(MATERIAL TO PROCESS)

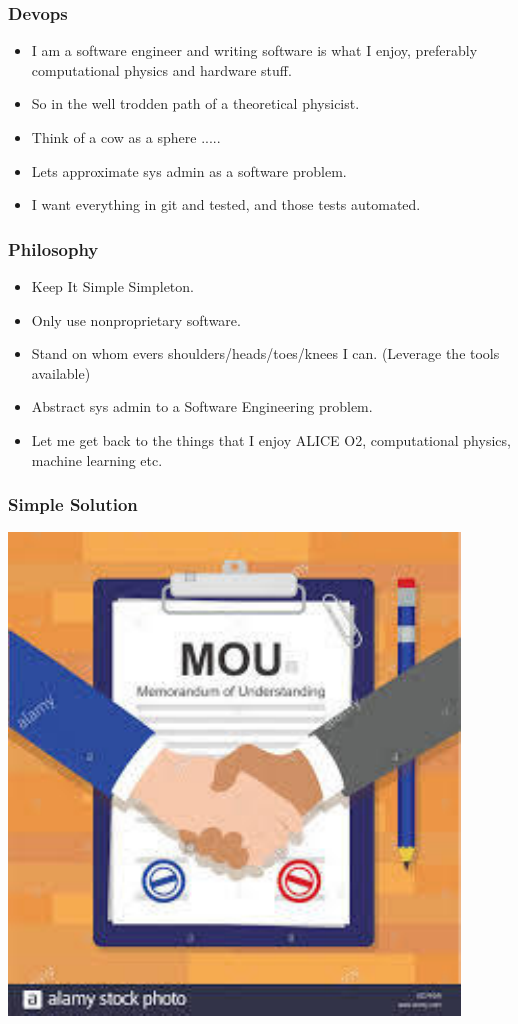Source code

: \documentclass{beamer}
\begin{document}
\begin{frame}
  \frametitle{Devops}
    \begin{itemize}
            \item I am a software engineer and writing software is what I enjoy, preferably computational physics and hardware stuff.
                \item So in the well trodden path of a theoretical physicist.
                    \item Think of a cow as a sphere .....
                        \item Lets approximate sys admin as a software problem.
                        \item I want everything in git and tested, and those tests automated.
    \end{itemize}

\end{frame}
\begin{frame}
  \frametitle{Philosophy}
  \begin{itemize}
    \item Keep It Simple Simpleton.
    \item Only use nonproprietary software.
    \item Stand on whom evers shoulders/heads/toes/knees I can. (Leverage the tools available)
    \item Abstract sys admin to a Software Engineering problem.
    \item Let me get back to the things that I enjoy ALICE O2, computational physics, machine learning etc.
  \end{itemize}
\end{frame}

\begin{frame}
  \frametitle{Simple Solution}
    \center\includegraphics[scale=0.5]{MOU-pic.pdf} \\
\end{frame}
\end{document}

(End MATERIAL TO PROCESS)
(MATERIAL TO PROCESS)

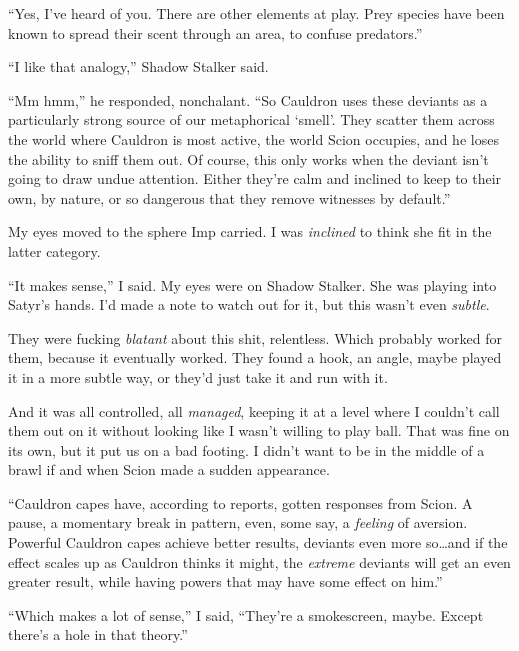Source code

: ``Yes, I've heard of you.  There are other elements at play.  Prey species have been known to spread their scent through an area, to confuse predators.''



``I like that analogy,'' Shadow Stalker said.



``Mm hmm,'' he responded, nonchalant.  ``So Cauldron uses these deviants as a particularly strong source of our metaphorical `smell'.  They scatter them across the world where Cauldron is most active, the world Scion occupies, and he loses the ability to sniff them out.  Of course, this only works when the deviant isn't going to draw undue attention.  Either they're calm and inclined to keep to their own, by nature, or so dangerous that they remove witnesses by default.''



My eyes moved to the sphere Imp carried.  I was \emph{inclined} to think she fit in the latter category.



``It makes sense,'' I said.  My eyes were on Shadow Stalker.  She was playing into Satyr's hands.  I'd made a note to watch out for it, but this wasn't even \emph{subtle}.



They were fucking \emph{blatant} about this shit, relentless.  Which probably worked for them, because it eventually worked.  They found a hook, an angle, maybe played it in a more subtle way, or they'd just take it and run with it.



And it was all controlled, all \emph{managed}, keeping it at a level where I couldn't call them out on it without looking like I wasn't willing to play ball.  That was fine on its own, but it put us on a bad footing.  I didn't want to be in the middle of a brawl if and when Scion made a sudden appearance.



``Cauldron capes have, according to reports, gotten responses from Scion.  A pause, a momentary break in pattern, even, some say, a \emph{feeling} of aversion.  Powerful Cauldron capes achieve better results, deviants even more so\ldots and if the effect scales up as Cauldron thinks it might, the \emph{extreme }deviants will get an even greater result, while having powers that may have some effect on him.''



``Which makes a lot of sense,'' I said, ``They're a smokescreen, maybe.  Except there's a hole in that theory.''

(End MATERIAL TO PROCESS)
(MATERIAL TO PROCESS)

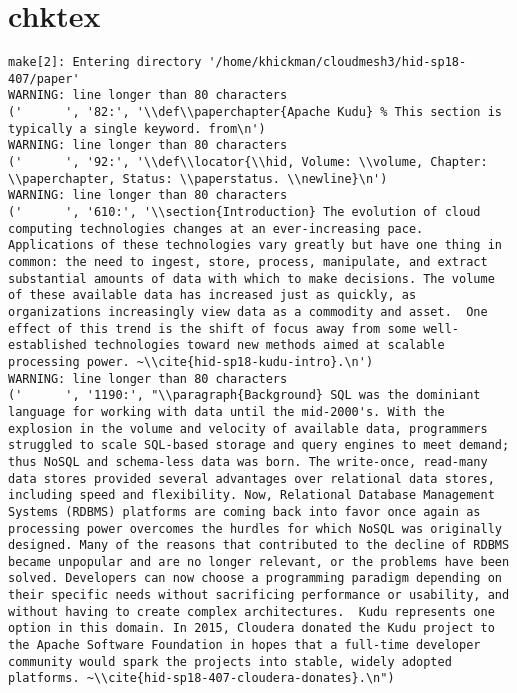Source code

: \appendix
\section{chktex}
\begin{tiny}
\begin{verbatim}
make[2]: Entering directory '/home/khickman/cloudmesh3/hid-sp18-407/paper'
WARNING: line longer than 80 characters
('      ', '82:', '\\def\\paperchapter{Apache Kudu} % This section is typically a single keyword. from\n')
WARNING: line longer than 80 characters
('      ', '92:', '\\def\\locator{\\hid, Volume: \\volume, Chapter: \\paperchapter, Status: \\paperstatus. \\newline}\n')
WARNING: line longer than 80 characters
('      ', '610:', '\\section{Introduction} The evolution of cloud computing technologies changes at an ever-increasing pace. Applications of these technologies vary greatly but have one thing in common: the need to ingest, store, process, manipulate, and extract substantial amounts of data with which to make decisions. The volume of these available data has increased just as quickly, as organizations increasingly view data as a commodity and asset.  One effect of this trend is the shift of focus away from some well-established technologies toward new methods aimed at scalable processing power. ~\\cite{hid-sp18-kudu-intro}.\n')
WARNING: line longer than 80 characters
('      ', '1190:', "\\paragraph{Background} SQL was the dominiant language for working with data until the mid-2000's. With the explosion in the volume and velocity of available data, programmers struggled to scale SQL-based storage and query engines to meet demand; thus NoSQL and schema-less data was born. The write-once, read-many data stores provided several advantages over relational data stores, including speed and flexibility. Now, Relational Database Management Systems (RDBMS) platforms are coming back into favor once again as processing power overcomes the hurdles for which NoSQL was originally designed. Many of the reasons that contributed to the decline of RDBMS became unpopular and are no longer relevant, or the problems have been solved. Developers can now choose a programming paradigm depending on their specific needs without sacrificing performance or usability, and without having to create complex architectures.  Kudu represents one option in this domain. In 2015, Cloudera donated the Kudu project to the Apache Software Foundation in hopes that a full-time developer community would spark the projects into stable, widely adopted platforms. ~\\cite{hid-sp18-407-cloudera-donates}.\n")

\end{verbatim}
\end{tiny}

(End MATERIAL TO PROCESS)

• **WHAT YOU WILL DO**: Show every line above in which the word "Shadow" is found.

• **TASK RESPONSE**:
``I like that analogy,'' Shadow Stalker said.
``It makes sense,'' I said.  My eyes were on Shadow Stalker.  She was playing into Satyr's hands.  I'd made a note to watch out for it, but this wasn't even \emph{subtle}.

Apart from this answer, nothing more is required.